S&P Show and Song Night

Headin' down that long dusty road...!
















S&P Show and Song Night
potluck and song night
thursday december 3
plan to pin-up between 5pm and 6pm-- we'll open the show and have a toast at 6pm!
invite all your friends--especially friends that will enjoy singing

IT"S IMPORTANT THAT EVERYONE HAVE THEIR WORK UP BEFORE 6PM.

*  wine-- Tony
*  cups, plates, utensils-- Tony
*  food-- potluck  (______ will organize email list and keep tabs with you)
CAN SOMEONE VOLUNTEER TO ORGANIZE THE POTLUCK (that is, contact the group so that everyone knows who's bringing what... I can provide list of everyone's email address.)
Tony will fill in with some chips and dips, but the party works best if everyone can bring something potluck...!

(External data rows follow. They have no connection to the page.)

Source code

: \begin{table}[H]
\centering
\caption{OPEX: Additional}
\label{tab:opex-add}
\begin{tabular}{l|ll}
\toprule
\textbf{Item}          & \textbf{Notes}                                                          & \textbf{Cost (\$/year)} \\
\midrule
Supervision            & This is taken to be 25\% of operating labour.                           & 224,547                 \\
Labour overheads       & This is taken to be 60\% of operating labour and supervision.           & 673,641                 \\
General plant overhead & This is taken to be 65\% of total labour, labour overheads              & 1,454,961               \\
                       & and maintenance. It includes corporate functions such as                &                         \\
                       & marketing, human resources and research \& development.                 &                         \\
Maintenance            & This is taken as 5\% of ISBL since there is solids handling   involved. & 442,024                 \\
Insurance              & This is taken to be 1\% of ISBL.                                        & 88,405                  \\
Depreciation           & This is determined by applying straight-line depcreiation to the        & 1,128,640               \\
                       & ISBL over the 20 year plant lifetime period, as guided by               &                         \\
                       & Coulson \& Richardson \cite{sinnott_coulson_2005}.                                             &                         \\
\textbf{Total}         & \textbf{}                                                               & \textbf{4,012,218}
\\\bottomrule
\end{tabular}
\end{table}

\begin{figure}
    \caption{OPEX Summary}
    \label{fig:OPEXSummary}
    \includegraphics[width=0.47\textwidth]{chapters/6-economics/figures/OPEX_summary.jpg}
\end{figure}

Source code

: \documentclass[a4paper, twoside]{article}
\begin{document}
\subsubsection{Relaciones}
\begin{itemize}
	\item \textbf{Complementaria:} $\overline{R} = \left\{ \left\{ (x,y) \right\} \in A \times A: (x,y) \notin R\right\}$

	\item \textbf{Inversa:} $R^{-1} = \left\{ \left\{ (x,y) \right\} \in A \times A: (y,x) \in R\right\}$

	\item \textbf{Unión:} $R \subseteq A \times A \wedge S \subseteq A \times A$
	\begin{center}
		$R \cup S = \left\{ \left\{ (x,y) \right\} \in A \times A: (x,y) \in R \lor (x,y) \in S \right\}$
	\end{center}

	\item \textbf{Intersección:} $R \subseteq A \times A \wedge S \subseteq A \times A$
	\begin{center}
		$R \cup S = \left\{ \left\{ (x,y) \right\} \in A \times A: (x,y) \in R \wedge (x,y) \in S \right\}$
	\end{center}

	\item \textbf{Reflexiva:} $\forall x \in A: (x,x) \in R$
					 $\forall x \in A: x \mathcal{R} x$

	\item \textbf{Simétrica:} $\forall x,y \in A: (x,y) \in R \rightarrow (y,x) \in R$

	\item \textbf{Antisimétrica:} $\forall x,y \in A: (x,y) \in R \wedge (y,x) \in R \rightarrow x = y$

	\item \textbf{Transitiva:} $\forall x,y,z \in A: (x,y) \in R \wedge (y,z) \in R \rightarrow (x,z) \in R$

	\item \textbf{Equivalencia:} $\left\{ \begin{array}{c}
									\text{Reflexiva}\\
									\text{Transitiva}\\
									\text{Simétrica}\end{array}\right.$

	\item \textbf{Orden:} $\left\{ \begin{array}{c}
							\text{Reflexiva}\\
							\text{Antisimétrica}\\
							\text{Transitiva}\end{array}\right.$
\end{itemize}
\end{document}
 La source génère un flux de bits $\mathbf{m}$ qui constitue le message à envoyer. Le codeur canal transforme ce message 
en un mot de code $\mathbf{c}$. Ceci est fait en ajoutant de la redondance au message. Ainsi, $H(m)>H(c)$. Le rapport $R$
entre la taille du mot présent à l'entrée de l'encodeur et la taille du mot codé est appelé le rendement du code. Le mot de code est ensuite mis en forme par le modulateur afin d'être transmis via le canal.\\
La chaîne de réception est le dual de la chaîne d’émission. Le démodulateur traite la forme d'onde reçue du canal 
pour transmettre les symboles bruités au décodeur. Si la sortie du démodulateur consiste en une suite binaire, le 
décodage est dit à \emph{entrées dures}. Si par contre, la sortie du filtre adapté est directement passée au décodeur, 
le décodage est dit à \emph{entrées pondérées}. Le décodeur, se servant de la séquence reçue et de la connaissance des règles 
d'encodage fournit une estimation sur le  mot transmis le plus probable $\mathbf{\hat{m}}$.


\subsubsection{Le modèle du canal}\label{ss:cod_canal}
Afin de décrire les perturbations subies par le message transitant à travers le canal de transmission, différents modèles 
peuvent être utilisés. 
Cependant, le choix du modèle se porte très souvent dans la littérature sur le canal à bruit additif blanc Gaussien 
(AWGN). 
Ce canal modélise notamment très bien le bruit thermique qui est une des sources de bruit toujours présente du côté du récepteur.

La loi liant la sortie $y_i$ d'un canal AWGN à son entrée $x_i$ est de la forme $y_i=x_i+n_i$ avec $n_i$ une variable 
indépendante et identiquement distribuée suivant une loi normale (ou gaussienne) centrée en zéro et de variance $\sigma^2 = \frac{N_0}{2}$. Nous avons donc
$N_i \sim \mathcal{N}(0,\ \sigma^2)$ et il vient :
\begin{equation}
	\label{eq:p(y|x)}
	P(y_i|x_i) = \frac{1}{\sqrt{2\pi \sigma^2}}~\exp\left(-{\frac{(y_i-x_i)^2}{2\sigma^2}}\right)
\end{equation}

* song sheets (and instruments)--Tony will bring kazoos
* invite friends who will enjoy doing the songs with us. that's the focus of the evening (along with some good food and libation!) It works best when the guests are into the music!!!

* work--
bring several of your favorite projects--this is a "look-back" over the semester
give some thought to layout ahead of time so that you come ready to pin up.
class has 14 people with visual work--there are 14 panels, plus free-standing panels and south wall. that should be plenty of space.
I've asked Jeff Allen to stop in and help arrange the lights for even coverage of the walls

if you need stands, pedestals, etc. see Jeff Allen in 103 BEFORE thursday evening

* evaluations--Lida, Kiare, Hannah and Thomas-- Laila has forms for you--please be sure to fill them out during the show evening!

Digital Notebooks. I'll want you to finish them up--you can re-work any "done too quick" posts--remember, the blogs are public--and your work reflects the class as a whole! Good writing and good photos! 

Plus a summary post--your reflections on the class. I'll want you to conclude your notebook by writing something about Songs & Places--what the course (the songs, the places, the history, the stories) meant to you--how you feel you engaged them, how they changed you (or did you change them?) and maybe where they'll take you as we all "head down this long dusty road..."

Use the summary post as an opportunity to make your own sense of where we've been this semester--to put it into perspective! Due date: Tuesday, December 15.  If you finish your notebook earlier, please send me an email so that I'll know it's ready for me to review.

Monday, November 9, 2015

Week 13: CITY BLUES: Chicago


Junior Wells performing at Theresa's Lounge (Marc PoKempener photo)



















Key CHICAGO BLUES people include Muddy Waters (who arrived in Chicago in the 1940s), Howlin' Wolf, and John Lee Hooker (Hooker is associated with Detroit, but like Muddy Waters, was born in the South). And Willie Dixon, Little Walter, Magic Sam, Otis Rush, Buddy Guy, Johnny Shines... Otis Spann, Junior Wells plus many many more... It's important that you understand the dynamic between the two regions--the Mississippi Delta (Country Blues in general) and Chicago (Urban Blues in general)--and why the music sounds the way it does.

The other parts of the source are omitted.